Really thanks for all of the responses.

Best regards,
Ali

On Sat, Oct 15, 2016 at 10:43 AM, Joe Witt <jo...@gmail.com> wrote:

> The validity of that advice depends on a lot of factors.  G1 changed the
> game a bit for pause times for sure but you can still see larger pause
> times than acceptable for some cases.  In any event I agree that we should
> be more careful with how we describe heap usage.
>
> Thanks
> Joe
>
> On Oct 14, 2016 7:10 PM, "Russell Bateman" <russell.bateman@
> perfectsearchcorp.com> wrote:
>
> Yeah, I spent a bit of time this morning before posting looking for a
> magic 8-10Gb advisory and generally for GC gotchas related to larger heap
> sizes in the 64-bit world, but couldn't find any. We're using 12Gb right
> now for NiFi and haven't noticed any trouble. We vaguely conceive of
> increasing this amount in the future as needed as our servers tend to run
> large amounts of memory.
>
> The statement yesterday on this thread warning against using that much is
> what sent me into Google-it mode. I think this advice is a red herring.
>
> Russ
>
> On 10/14/2016 03:03 PM, Corey Flowers wrote:
>
> We actually use heap sizes from 32 to 64Gb for ours but our volumes and
> graphs are both extremely large. Although I believe the smaller heap sizes
> were a limitation of the garbage collection in Java 7. We also moved to ssd
> drives, which did help through put quite a bit. Our systems were actually
> requesting the creation and removal of file handles faster than traditional
> disks could keep up with (we believe). In addition, unlike with traditional
> drives where we tired to minimize caching, we actually forced more disk
> caching when we moved to ssds. Still waiting to see the results of that on
> our volumes, although it does seemed to have help. Also remember, depending
> on how you code them, individual processors can use system memory outside
> of the heap.

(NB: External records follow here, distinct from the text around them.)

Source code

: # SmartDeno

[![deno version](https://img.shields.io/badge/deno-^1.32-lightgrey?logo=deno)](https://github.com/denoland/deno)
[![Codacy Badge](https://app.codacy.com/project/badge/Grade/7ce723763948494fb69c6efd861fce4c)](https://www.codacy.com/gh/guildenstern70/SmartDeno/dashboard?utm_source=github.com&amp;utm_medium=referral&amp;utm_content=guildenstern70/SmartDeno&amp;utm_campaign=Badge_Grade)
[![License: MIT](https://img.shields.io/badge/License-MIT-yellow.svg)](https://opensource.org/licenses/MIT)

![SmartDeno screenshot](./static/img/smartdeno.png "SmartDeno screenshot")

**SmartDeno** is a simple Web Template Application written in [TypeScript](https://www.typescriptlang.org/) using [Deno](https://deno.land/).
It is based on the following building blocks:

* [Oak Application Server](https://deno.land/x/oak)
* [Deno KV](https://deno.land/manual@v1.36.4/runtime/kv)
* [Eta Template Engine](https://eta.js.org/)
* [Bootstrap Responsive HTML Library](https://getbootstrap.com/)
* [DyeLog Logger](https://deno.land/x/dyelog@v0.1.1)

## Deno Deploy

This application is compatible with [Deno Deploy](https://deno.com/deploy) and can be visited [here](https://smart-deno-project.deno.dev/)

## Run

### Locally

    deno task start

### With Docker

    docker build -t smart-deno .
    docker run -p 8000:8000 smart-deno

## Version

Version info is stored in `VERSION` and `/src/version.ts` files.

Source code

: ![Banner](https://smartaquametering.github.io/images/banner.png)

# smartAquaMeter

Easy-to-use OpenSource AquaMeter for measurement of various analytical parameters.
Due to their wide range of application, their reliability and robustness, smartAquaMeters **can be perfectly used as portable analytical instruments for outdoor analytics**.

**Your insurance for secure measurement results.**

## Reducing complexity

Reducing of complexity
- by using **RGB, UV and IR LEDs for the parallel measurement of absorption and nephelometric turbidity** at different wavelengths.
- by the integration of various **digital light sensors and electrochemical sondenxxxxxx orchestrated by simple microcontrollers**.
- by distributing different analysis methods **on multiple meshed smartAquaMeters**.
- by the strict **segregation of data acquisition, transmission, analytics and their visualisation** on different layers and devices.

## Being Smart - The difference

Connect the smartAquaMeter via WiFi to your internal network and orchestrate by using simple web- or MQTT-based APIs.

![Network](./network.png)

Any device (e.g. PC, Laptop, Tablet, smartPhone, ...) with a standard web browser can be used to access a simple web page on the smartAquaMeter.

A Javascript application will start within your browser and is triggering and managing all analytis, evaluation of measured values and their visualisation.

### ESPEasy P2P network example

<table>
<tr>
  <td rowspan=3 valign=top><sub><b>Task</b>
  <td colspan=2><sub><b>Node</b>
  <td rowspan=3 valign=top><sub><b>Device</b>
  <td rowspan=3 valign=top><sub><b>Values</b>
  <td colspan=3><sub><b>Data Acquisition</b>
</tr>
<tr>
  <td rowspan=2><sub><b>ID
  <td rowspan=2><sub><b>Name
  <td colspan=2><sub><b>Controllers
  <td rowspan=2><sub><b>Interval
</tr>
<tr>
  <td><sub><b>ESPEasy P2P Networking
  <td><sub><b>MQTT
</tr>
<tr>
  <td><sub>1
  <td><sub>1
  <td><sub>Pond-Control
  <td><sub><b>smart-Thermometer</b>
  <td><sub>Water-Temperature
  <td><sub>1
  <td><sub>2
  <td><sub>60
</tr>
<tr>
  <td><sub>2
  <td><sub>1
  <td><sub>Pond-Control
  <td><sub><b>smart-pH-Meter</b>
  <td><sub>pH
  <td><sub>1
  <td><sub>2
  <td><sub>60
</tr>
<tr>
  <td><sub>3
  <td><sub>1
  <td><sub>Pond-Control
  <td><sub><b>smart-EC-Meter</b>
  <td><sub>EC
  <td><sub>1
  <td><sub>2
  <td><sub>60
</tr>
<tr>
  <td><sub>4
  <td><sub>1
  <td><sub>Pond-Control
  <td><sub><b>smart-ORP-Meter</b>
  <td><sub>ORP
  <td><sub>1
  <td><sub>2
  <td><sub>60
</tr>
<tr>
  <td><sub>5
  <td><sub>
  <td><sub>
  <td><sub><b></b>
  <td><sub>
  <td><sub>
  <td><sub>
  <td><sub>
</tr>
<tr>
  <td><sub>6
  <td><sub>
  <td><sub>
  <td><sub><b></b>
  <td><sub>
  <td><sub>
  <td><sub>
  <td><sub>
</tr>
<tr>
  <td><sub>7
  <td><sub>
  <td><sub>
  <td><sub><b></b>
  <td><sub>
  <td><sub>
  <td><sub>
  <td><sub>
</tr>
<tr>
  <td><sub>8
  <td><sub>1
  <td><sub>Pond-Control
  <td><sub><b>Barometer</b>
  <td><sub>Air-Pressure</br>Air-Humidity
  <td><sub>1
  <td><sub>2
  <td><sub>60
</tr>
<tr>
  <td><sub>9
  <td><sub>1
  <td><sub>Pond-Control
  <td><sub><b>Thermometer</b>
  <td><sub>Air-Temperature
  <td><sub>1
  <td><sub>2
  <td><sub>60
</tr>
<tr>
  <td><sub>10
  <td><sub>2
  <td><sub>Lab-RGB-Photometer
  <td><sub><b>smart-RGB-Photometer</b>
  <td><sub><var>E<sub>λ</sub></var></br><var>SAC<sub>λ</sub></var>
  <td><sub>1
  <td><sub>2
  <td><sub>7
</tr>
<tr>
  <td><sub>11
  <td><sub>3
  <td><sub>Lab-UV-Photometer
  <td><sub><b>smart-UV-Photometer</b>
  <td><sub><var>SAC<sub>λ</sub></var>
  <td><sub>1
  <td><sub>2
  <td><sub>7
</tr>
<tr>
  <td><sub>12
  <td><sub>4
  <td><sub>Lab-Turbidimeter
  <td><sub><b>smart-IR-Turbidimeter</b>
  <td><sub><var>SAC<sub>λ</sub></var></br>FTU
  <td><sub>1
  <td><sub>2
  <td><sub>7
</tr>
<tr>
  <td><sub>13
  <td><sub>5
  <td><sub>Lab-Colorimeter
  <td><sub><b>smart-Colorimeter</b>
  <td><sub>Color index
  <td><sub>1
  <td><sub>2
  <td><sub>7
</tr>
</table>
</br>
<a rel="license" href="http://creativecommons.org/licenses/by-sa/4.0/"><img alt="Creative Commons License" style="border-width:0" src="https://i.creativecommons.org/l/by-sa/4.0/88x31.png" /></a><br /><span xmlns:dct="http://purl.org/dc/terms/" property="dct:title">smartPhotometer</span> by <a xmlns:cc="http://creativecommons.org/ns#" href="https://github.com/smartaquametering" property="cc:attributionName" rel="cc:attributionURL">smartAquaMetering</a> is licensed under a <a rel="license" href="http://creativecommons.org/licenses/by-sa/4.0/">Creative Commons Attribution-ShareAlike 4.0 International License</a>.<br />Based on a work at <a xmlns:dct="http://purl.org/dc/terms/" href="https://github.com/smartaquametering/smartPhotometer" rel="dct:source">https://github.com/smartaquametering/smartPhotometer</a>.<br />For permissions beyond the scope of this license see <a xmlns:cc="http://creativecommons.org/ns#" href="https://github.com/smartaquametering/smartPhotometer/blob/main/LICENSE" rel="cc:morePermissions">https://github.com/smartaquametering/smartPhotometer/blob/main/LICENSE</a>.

So you need to take that into consideration when designing the
> servers.
>
> Sent from my iPhone
>
> On Oct 14, 2016, at 1:36 PM, Joe Witt < <jo...@gmail.com>
> joe.witt@gmail.com> wrote:
>
> Russ,
>
> You can definitely find a lot of material on the Internet about Java heap
> sizes, types of garbage collectors, application usage patterns.  By all
> means please do experiment with different sizes appropriate for your case.

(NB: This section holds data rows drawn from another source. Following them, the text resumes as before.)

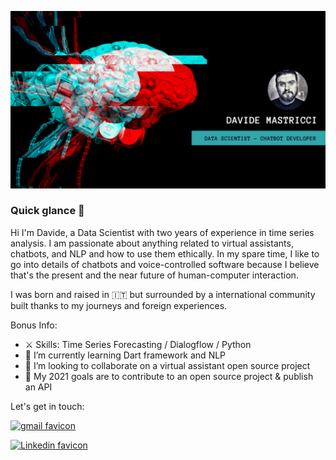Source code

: ![whoiam banner](https://github.com/davidemastricci/davidemastricci/blob/main/images/banner.png?raw=true)

### Quick glance 🔎
 
 Hi I'm Davide, a Data Scientist with two years of experience in time series analysis. I am passionate about anything related to virtual assistants, chatbots, and NLP and how to use them ethically.
In my spare time, I like to go into details of chatbots and voice-controlled software because I believe that's the present and the near future of human-computer interaction.
 
I was born and raised in 🇮🇹 but surrounded by a international community built thanks to my journeys and foreign experiences.


Bonus Info:

- ⚔️ Skills: Time Series Forecasting / Dialogflow / Python
- 🌱 I’m currently learning Dart framework and NLP 
- 👯 I’m looking to collaborate on a virtual assistant open source project 
- 🎯 My 2021 goals are to contribute to an open source project & publish an API


Let's get in touch:

[![gmail favicon](https://img.shields.io/badge/Gmail-D14836?style=for-the-badge&logo=gmail&logoColor=white)](mailto:davide.mastricci7@gmail.com)

[![Linkedin favicon](https://img.shields.io/badge/LinkedIn-0077B5?style=for-the-badge&logo=linkedin&logoColor=white)](https://www.linkedin.com/in/davidemastricci/)
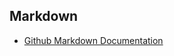 ## Markdown

-   [Github Markdown Documentation](https://docs.github.com/en/get-started/writing-on-github/getting-started-with-writing-and-formatting-on-github/basic-writing-and-formatting-syntax)
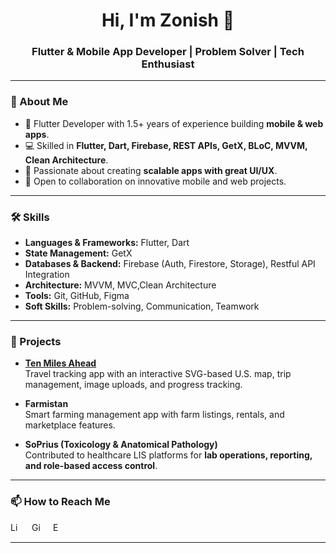 <h1 align="center">Hi, I'm Zonish 👋</h1>
<h3 align="center">Flutter & Mobile App Developer | Problem Solver | Tech Enthusiast</h3>

---

### 🚀 About Me
- 🌱 Flutter Developer with 1.5+ years of experience building **mobile & web apps**.  
- 💻 Skilled in **Flutter, Dart, Firebase, REST APIs, GetX, BLoC, MVVM, Clean Architecture**.  
- 🎯 Passionate about creating **scalable apps with great UI/UX**.  
- 🤝 Open to collaboration on innovative mobile and web projects.  

---

### 🛠️ Skills
- **Languages & Frameworks:** Flutter, Dart 
- **State Management:** GetX 
- **Databases & Backend:** Firebase (Auth, Firestore, Storage), Restful API Integration
- **Architecture:** MVVM, MVC,Clean Architecture  
- **Tools:** Git, GitHub, Figma  
- **Soft Skills:** Problem-solving, Communication, Teamwork


---

### 📌 Projects
- **[Ten Miles Ahead](https://github.com/zonish-fatima/ten_miles_ahead_)**  
  Travel tracking app with an interactive SVG-based U.S. map, trip management, image uploads, and progress tracking.  

- **Farmistan**  
  Smart farming management app with farm listings, rentals, and marketplace features.  

- **SoPrius (Toxicology & Anatomical Pathology)**  
  Contributed to healthcare LIS platforms for **lab operations, reporting, and role-based access control**.  

---

### 📫 How to Reach Me
<a href="https://www.linkedin.com/in/zonish-fatima/"><img alt="LinkedIn" width="15px" height="15px" style="margin-right:15"  src="https://cdn-icons-png.flaticon.com/512/174/174857.png"/></a>
<a href="https://github.com/zonish-fatima"><img alt="GitHub" width="15px" height="15px" style="margin-right:15" src="https://cdn-icons-png.flaticon.com/512/733/733553.png"/></a>
<a href="mailto:zonyshfatyma@gmail.com"><img alt="Email" width="15px" height="15px" style="margin-right:15" src="https://cdn-icons-png.flaticon.com/512/732/732200.png"/></a>

---

<!--### 📊 GitHub Stats
![Zonish's GitHub stats](https://github-readme-stats.vercel.app/api?username=zonish-fatima&show_icons=true&theme=tokyonight)


<!--
**zonish-fatima/zonish-fatima** is a ✨ _special_ ✨ repository because its `README.md` (this file) appears on your GitHub profile.

Here are some ideas to get you started:

- 🔭 I’m currently working on ...
- 🌱 I’m currently learning ...
- 👯 I’m looking to collaborate on ...
- 🤔 I’m looking for help with ...
- 💬 Ask me about ...
- 📫 How to reach me: ...
- 😄 Pronouns: ...
- ⚡ Fun fact: ...
-->
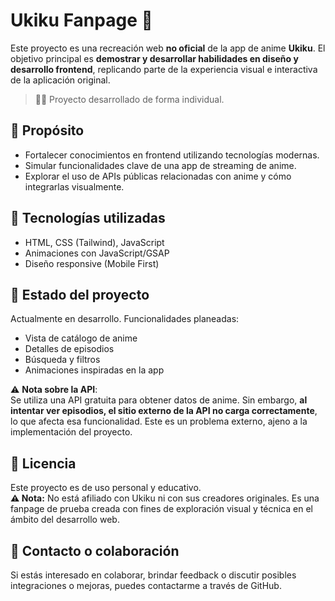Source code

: # Ukiku Fanpage 🌸

Este proyecto es una recreación web **no oficial** de la app de anime **Ukiku**. El objetivo principal es **demostrar y desarrollar habilidades en diseño y desarrollo frontend**, replicando parte de la experiencia visual e interactiva de la aplicación original.

> 👨‍💻 Proyecto desarrollado de forma individual.

## 🎯 Propósito

- Fortalecer conocimientos en frontend utilizando tecnologías modernas.
- Simular funcionalidades clave de una app de streaming de anime.
- Explorar el uso de APIs públicas relacionadas con anime y cómo integrarlas visualmente.

## 🧰 Tecnologías utilizadas

- HTML, CSS (Tailwind), JavaScript  
- Animaciones con JavaScript/GSAP  
- Diseño responsive (Mobile First)

## 🚧 Estado del proyecto

Actualmente en desarrollo. Funcionalidades planeadas:

- Vista de catálogo de anime  
- Detalles de episodios  
- Búsqueda y filtros  
- Animaciones inspiradas en la app  

⚠️ **Nota sobre la API**:  
Se utiliza una API gratuita para obtener datos de anime. Sin embargo, **al intentar ver episodios, el sitio externo de la API no carga correctamente**, lo que afecta esa funcionalidad. Este es un problema externo, ajeno a la implementación del proyecto.

## 📜 Licencia

Este proyecto es de uso personal y educativo.  
**⚠️ Nota:** No está afiliado con Ukiku ni con sus creadores originales. Es una fanpage de prueba creada con fines de exploración visual y técnica en el ámbito del desarrollo web.

## 🤝 Contacto o colaboración

Si estás interesado en colaborar, brindar feedback o discutir posibles integraciones o mejoras, puedes contactarme a través de GitHub.
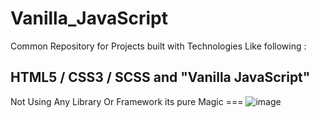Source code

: # Vanilla_JavaScript

Common Repository for Projects built with Technologies Like following : 

## HTML5 / CSS3 / SCSS and "Vanilla JavaScript" 

Not Using Any Library Or Framework its pure Magic === ![image](https://upload.wikimedia.org/wikipedia/commons/6/6a/JavaScript-logo.png)
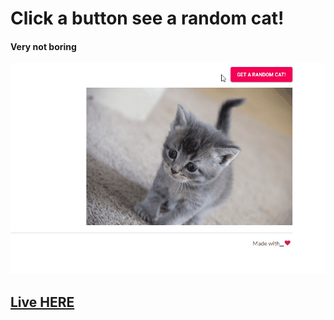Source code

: # Click a button see a random cat!

#### Very not boring

![Demo flow](./assets/random-cat.gif?raw=true)

## [Live HERE](https://random-cat-69.firebaseapp.com)

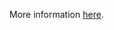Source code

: More information [here](https://docs.prismacloud.io/en/enterprise-edition/policy-reference/azure-policies/azure-general-policies/azr-general-180).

> We're not saying NiFi itself has any problem with large heaps.
>
> Thanks
> Joe
>
> On Fri, Oct 14, 2016 at 12:44 PM, Russell Bateman <
> <ru...@perfectsearchcorp.com>russell.bateman@perfectsearch
> corp.com> wrote:
>
>> Ali,
>>
>> "not recommended to dedicate more than 8-10 GM to JVM heap space" by
>> whom? Do you have links/references establishing this? I couldn't find
>> anyone saying this or why.
>>
>> Russ
>>
>> On 10/13/2016 05:47 PM, Ali Nazemian wrote:
>>
>> Hi,
>>
>> I have another question regarding the hardware recommendation. As far as
>> I found out, Nifi uses on-heap memory currently, and it will not try to
>> load the whole object in memory. From the garbage collection perspective,
>> it is not recommended to dedicate more than 8-10 GB to JVM heap space. In
>> this case, may I say spending money on system memory is useless? Probably
>> 16 GB per each system is enough according to this architecture. Unless some
>> architecture changes appear in the future to use off-heap memory as well.

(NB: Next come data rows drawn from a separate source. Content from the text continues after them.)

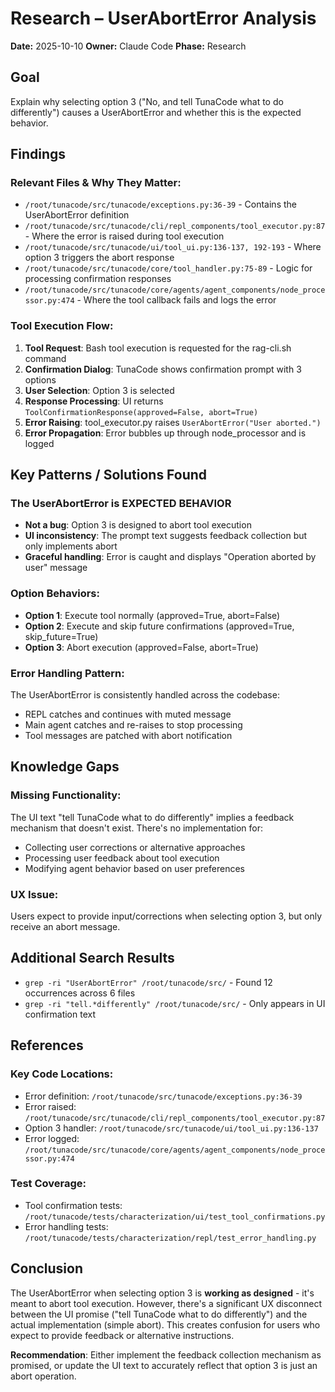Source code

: # Research – UserAbortError Analysis
**Date:** 2025-10-10
**Owner:** Claude Code
**Phase:** Research

## Goal
Explain why selecting option 3 ("No, and tell TunaCode what to do differently") causes a UserAbortError and whether this is the expected behavior.

## Findings

### Relevant Files & Why They Matter:
- `/root/tunacode/src/tunacode/exceptions.py:36-39` - Contains the UserAbortError definition
- `/root/tunacode/src/tunacode/cli/repl_components/tool_executor.py:87` - Where the error is raised during tool execution
- `/root/tunacode/src/tunacode/ui/tool_ui.py:136-137, 192-193` - Where option 3 triggers the abort response
- `/root/tunacode/src/tunacode/core/tool_handler.py:75-89` - Logic for processing confirmation responses
- `/root/tunacode/src/tunacode/core/agents/agent_components/node_processor.py:474` - Where the tool callback fails and logs the error

### Tool Execution Flow:
1. **Tool Request**: Bash tool execution is requested for the rag-cli.sh command
2. **Confirmation Dialog**: TunaCode shows confirmation prompt with 3 options
3. **User Selection**: Option 3 is selected
4. **Response Processing**: UI returns `ToolConfirmationResponse(approved=False, abort=True)`
5. **Error Raising**: tool_executor.py raises `UserAbortError("User aborted.")`
6. **Error Propagation**: Error bubbles up through node_processor and is logged

## Key Patterns / Solutions Found

### The UserAbortError is EXPECTED BEHAVIOR
- **Not a bug**: Option 3 is designed to abort tool execution
- **UI inconsistency**: The prompt text suggests feedback collection but only implements abort
- **Graceful handling**: Error is caught and displays "Operation aborted by user" message

### Option Behaviors:
- **Option 1**: Execute tool normally (approved=True, abort=False)
- **Option 2**: Execute and skip future confirmations (approved=True, skip_future=True)
- **Option 3**: Abort execution (approved=False, abort=True)

### Error Handling Pattern:
The UserAbortError is consistently handled across the codebase:
- REPL catches and continues with muted message
- Main agent catches and re-raises to stop processing
- Tool messages are patched with abort notification

## Knowledge Gaps

### Missing Functionality:
The UI text "tell TunaCode what to do differently" implies a feedback mechanism that doesn't exist. There's no implementation for:
- Collecting user corrections or alternative approaches
- Processing user feedback about tool execution
- Modifying agent behavior based on user preferences

### UX Issue:
Users expect to provide input/corrections when selecting option 3, but only receive an abort message.

## Additional Search Results

- `grep -ri "UserAbortError" /root/tunacode/src/` - Found 12 occurrences across 6 files
- `grep -ri "tell.*differently" /root/tunacode/src/` - Only appears in UI confirmation text

## References

### Key Code Locations:
- Error definition: `/root/tunacode/src/tunacode/exceptions.py:36-39`
- Error raised: `/root/tunacode/src/tunacode/cli/repl_components/tool_executor.py:87`
- Option 3 handler: `/root/tunacode/src/tunacode/ui/tool_ui.py:136-137`
- Error logged: `/root/tunacode/src/tunacode/core/agents/agent_components/node_processor.py:474`

### Test Coverage:
- Tool confirmation tests: `/root/tunacode/tests/characterization/ui/test_tool_confirmations.py`
- Error handling tests: `/root/tunacode/tests/characterization/repl/test_error_handling.py`

## Conclusion

The UserAbortError when selecting option 3 is **working as designed** - it's meant to abort tool execution. However, there's a significant UX disconnect between the UI promise ("tell TunaCode what to do differently") and the actual implementation (simple abort). This creates confusion for users who expect to provide feedback or alternative instructions.

**Recommendation**: Either implement the feedback collection mechanism as promised, or update the UI text to accurately reflect that option 3 is just an abort operation.
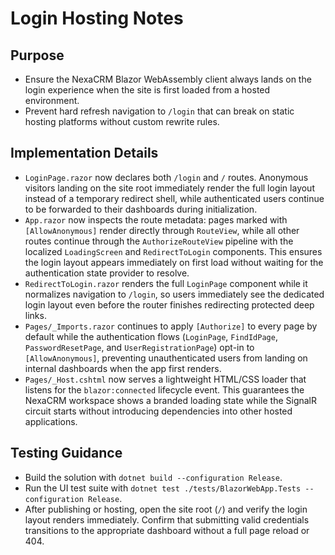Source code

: # Login Hosting Notes

## Purpose
- Ensure the NexaCRM Blazor WebAssembly client always lands on the login experience when the site is first loaded from a hosted environment.
- Prevent hard refresh navigation to `/login` that can break on static hosting platforms without custom rewrite rules.

## Implementation Details
- `LoginPage.razor` now declares both `/login` and `/` routes. Anonymous visitors landing on the site root immediately render the full login layout instead of a temporary redirect shell, while authenticated users continue to be forwarded to their dashboards during initialization.
- `App.razor` now inspects the route metadata: pages marked with `[AllowAnonymous]` render directly through `RouteView`, while all other routes continue through the `AuthorizeRouteView` pipeline with the localized `LoadingScreen` and `RedirectToLogin` components. This ensures the login layout appears immediately on first load without waiting for the authentication state provider to resolve.
- `RedirectToLogin.razor` renders the full `LoginPage` component while it normalizes navigation to `/login`, so users immediately see the dedicated login layout even before the router finishes redirecting protected deep links.
- `Pages/_Imports.razor` continues to apply `[Authorize]` to every page by default while the authentication flows (`LoginPage`, `FindIdPage`, `PasswordResetPage`, and `UserRegistrationPage`) opt-in to `[AllowAnonymous]`, preventing unauthenticated users from landing on internal dashboards when the app first renders.
- `Pages/_Host.cshtml` now serves a lightweight HTML/CSS loader that listens for the `blazor:connected` lifecycle event. This guarantees the NexaCRM workspace shows a branded loading state while the SignalR circuit starts without introducing dependencies into other hosted applications.

## Testing Guidance
- Build the solution with `dotnet build --configuration Release`.
- Run the UI test suite with `dotnet test ./tests/BlazorWebApp.Tests --configuration Release`.
- After publishing or hosting, open the site root (`/`) and verify the login layout renders immediately. Confirm that submitting valid credentials transitions to the appropriate dashboard without a full page reload or 404.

>> However, I found some articles about best practices, and in terms of memory
>> recommendation it does not make sense. Would you please clarify this part
>> for me?
>> Thank you very much.
>>
>> Best regards,
>> Ali
>>
>>
>> On Thu, Oct 13, 2016 at 11:38 PM, Ali Nazemian < <al...@gmail.com>
>> alinazemian@gmail.com> wrote:
>>
>>> Thank you very much.
>>> I would be more than happy to provide some benchmark results after the
>>> implementation.
>>> Sincerely yours,
>>> Ali
>>>
>>> On Thu, Oct 13, 2016 at 11:32 PM, Joe Witt < <jo...@gmail.com>
>>> joe.witt@gmail.com> wrote:
>>>
>>>> Ali,
>>>>
>>>> I agree with your assumption.  It would be great to test that out and
>>>> provide some numbers but intuitively I agree.
>>>>
>>>> I could envision certain scatter/gather data flows that could challenge
>>>> that sequential access assumption but honestly with how awesome disk
>>>> caching is in Linux these days in think practically speaking this is the
>>>> right way to think about it.
>>>>
>>>> Thanks
>>>> Joe
>>>>
>>>> On Thu, Oct 13, 2016 at 8:29 AM, Ali Nazemian < <al...@gmail.com>
>>>> alinazemian@gmail.com> wrote:
>>>>
>>>>> Dear Joe,
>>>>>
>>>>> Thank you very much. That was a really great explanation.
>>>>> I investigated the Nifi architecture, and it seems that most of the
>>>>> read/write operations for flow file repo and provenance repo are random.
>>>>> However, for content repo most of the read/write operations are sequential.
>>>>> Let's say cost does not matter. In this case, even choosing SSD for content
>>>>> repo can not provide huge performance gain instead of HDD. Am I right?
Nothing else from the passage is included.